When you reach the line containing "## 🚀 Начало работы (START HERE)" in the entries below, begin reproducing lines exactly, and stop once the line containing "- **Для кого:** Новички, быстрый старт" is done.
==== Data
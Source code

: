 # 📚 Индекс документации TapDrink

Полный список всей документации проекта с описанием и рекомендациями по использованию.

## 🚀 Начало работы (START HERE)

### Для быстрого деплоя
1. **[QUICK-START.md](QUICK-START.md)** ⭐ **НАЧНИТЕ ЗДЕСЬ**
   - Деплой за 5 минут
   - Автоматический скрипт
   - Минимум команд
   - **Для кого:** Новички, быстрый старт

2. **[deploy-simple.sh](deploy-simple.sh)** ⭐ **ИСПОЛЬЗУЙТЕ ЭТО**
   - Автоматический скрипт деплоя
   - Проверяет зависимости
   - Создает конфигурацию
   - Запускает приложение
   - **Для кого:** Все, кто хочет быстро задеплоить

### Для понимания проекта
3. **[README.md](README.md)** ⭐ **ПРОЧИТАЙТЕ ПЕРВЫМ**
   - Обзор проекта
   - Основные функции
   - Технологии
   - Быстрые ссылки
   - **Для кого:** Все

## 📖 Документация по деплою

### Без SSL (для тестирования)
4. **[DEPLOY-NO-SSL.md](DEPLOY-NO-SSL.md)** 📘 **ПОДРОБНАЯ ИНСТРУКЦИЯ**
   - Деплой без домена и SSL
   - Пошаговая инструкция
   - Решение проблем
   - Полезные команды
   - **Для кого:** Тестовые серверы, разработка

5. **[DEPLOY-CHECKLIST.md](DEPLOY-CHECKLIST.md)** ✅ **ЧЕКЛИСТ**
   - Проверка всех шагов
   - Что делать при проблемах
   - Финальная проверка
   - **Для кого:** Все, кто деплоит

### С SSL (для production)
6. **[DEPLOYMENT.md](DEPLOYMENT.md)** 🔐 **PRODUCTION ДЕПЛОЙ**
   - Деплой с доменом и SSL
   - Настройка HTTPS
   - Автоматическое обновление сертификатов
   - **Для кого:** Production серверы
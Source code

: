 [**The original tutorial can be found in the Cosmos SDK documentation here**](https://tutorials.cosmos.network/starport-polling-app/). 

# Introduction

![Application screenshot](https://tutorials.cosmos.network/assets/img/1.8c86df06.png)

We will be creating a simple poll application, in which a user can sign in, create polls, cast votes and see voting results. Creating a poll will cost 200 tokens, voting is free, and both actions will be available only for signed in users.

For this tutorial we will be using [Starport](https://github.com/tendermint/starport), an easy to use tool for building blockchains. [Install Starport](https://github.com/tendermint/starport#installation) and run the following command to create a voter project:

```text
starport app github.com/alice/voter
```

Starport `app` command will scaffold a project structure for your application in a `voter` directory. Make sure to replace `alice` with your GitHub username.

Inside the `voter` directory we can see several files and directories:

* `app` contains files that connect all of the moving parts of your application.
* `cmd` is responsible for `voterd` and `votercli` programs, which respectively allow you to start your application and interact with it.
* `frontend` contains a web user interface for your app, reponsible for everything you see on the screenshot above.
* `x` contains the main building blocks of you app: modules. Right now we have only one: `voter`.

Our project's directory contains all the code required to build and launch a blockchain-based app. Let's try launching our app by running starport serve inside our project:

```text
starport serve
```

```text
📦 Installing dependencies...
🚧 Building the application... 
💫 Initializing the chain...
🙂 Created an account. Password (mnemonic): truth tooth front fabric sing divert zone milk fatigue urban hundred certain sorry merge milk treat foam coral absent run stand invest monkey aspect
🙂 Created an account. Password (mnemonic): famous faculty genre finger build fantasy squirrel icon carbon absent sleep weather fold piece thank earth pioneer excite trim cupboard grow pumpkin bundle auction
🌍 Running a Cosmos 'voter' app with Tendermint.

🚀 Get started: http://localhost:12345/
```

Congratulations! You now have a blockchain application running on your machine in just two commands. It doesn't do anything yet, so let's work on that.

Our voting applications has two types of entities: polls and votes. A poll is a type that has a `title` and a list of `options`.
========
— Completed task —
## 🚀 Начало работы (START HERE)

### Для быстрого деплоя
1. **[QUICK-START.md](QUICK-START.md)** ⭐ **НАЧНИТЕ ЗДЕСЬ**
   - Деплой за 5 минут
   - Автоматический скрипт
   - Минимум команд
   - **Для кого:** Новички, быстрый старт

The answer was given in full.